Australia: JRS calls on Australian Government to reinstate work rights and provide vulnerable families with adequate support
08 May 2013|Oliver White
10 May 2013
JRS calls on Australian Government to reinstate work rights and provide vulnerable families with adequate support
For immediate release
The [Australian] government’s decision to release families on bridging visas is a positive step, but the omission of work rights from the policy will put asylum seekers at high risk of poverty, says JRS Australia.
“Denying families the right to work is in contravention to their human rights and places them in the insidious position of being a burden to the community,” said Fr Aloysious Mowe, the director of JRS Australia.
JRS hopes that the “adequate support,” promised by the government will be truly adequate and that at-risk families with children will not have their rights compromised. In the past, asylum seekers deemed in need of support have been given 89 percent of the minimum Centrelink, or social welfare, entitlement, pegged at approximately $200 per week.
While in the past this funding may have been temporarily sufficient, the reality of today is that the affected asylum seekers will be living in the community for extended periods of time due to the large numbers waiting to be processed, of which there were more than 14,400 applications in 2011-2012, according to the Refugee Council of Australia.
Even when their applications have been processed, asylum seekers continue to live in the community without legal work rights because the government has pledged not to grant them permanent visas- in accordance with its ‘no advantage’ policy.
The 89 percent of minimum Centrelink entitlements is not a rational or humane way of calculating what is adequate for asylum seekers, and the government must thoroughly reassess the needs of the asylum seekers that it places in the community.
Meanwhile, the transfer of children to Curtin Immigration Detention Centre in Melbourne and Wickham Point near Darwin contravenes the government’s own stated principle of keeping children out of detention.
“This government gets around its repeated pledge not to place children in detention centres by reclassifying sections of detention centres as APODs, or Alternative Places of Detention.”
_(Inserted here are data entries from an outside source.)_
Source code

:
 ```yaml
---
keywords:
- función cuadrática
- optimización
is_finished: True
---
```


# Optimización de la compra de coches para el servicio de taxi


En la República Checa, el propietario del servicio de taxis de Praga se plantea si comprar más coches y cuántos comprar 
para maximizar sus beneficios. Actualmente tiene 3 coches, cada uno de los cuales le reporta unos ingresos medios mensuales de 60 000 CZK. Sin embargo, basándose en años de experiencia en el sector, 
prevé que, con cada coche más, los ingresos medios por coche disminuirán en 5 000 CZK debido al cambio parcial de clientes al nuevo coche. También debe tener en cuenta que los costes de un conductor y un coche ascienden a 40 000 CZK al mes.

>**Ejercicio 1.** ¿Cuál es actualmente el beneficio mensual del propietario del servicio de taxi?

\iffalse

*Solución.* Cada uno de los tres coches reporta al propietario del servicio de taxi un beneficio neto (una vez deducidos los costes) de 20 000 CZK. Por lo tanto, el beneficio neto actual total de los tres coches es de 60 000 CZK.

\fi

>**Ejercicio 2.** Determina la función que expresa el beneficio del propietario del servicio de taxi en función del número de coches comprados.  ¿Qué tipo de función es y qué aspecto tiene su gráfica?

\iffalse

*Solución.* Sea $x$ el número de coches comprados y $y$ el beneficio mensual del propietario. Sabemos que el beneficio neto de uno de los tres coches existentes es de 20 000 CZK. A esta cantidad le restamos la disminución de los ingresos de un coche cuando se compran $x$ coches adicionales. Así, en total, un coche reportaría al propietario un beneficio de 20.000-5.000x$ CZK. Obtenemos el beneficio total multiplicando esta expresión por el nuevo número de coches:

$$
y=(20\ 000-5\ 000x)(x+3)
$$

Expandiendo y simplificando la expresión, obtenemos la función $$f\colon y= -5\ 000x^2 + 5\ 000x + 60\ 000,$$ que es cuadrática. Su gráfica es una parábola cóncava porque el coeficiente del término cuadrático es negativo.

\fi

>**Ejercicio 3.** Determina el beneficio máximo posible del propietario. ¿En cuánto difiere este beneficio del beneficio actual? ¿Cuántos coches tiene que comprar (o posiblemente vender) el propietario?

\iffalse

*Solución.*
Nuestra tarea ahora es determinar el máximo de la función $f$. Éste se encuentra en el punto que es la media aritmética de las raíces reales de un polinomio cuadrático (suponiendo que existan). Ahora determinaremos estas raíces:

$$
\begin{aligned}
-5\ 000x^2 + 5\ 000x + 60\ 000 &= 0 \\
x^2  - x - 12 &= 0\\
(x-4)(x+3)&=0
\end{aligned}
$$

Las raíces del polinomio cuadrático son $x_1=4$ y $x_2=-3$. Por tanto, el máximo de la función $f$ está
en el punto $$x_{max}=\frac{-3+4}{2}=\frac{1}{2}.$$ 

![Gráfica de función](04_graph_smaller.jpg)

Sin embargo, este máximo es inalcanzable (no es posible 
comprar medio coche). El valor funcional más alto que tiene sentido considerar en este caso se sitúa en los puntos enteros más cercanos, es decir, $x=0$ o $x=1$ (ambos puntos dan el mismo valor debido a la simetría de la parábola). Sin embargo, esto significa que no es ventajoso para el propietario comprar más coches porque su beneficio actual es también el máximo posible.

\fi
“It does not matter what the government chooses to call these sections of the detention centres: the children are still being held in remote detention centres. Turning off the motion-sensor and electric fences does not magically transform a detention centre into a child-and-family-friendly ‘Alternative Place of Detention.’”
The Department of Immigration’s own submission to a Parliamentary inquiry in 2011 admitted that “detention has an impact on children and families” and that it can be associated with “post-traumatic stress disorder, high levels of depression and poor mental health.”
JRS recognises the need for health, security and identity checks for asylum seeker families and children but calls on the government to do this quickly and efficiently, minimising the time that families spend in arbitrary detention.
“The average time for this to take place is supposed to be three months according to current guidelines; the reality is that the average time recently has been almost five months. Given this fact, we have little confidence in the minister’s statement that families with children will be kept in secure detention facilities for ‘the shortest possible time.’”
JRS is calling on the government to set a benchmark of a few weeks at most, and to put resources into ensuring that it keeps its pledge.